● **DESCRIPTION OF THE TASK**: Repeat only the stretch of lines below that runs from the line with "Nigeria: Despite having" through the line with "- For SOL: https://solfaucet.com/", unaltered.

● **DATA TO EXAMINE**:
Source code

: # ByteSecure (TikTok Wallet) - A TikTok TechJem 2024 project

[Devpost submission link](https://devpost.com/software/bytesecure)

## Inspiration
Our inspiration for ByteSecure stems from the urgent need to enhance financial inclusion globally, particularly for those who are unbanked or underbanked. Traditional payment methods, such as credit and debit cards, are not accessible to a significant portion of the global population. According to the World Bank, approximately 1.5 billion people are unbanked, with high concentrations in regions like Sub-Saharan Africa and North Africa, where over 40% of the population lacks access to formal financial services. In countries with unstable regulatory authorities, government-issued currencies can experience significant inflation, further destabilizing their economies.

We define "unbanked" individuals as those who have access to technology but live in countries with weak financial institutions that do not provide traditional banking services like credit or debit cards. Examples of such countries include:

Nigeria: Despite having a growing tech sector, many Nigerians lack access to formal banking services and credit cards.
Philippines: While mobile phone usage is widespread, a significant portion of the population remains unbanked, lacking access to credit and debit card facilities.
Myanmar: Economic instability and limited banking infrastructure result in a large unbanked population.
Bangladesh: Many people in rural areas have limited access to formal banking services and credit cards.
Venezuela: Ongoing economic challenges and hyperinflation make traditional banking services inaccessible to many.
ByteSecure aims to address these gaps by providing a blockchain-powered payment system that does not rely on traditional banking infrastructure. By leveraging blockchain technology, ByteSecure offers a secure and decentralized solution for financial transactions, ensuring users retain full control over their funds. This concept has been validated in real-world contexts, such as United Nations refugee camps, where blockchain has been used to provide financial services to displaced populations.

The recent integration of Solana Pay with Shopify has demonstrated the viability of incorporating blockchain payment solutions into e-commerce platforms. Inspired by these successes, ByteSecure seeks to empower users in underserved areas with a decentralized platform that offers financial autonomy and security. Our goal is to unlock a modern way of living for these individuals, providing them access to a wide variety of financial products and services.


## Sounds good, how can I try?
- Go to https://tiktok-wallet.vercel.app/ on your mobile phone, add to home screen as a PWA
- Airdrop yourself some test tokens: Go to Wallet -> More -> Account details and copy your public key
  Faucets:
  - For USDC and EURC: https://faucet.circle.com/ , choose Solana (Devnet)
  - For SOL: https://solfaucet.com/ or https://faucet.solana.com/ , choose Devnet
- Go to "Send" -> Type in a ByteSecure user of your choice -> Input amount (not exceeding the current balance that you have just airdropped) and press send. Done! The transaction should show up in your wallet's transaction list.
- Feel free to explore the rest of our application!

● **EXERCISE OUTPUT**:
Nigeria: Despite having a growing tech sector, many Nigerians lack access to formal banking services and credit cards.
Philippines: While mobile phone usage is widespread, a significant portion of the population remains unbanked, lacking access to credit and debit card facilities.
Myanmar: Economic instability and limited banking infrastructure result in a large unbanked population.
Bangladesh: Many people in rural areas have limited access to formal banking services and credit cards.
Venezuela: Ongoing economic challenges and hyperinflation make traditional banking services inaccessible to many.
ByteSecure aims to address these gaps by providing a blockchain-powered payment system that does not rely on traditional banking infrastructure. By leveraging blockchain technology, ByteSecure offers a secure and decentralized solution for financial transactions, ensuring users retain full control over their funds. This concept has been validated in real-world contexts, such as United Nations refugee camps, where blockchain has been used to provide financial services to displaced populations.

The recent integration of Solana Pay with Shopify has demonstrated the viability of incorporating blockchain payment solutions into e-commerce platforms. Inspired by these successes, ByteSecure seeks to empower users in underserved areas with a decentralized platform that offers financial autonomy and security. Our goal is to unlock a modern way of living for these individuals, providing them access to a wide variety of financial products and services.


## Sounds good, how can I try?
- Go to https://tiktok-wallet.vercel.app/ on your mobile phone, add to home screen as a PWA
- Airdrop yourself some test tokens: Go to Wallet -> More -> Account details and copy your public key
  Faucets:
  - For USDC and EURC: https://faucet.circle.com/ , choose Solana (Devnet)
  - For SOL: https://solfaucet.com/ or https://faucet.solana.com/ , choose Devnet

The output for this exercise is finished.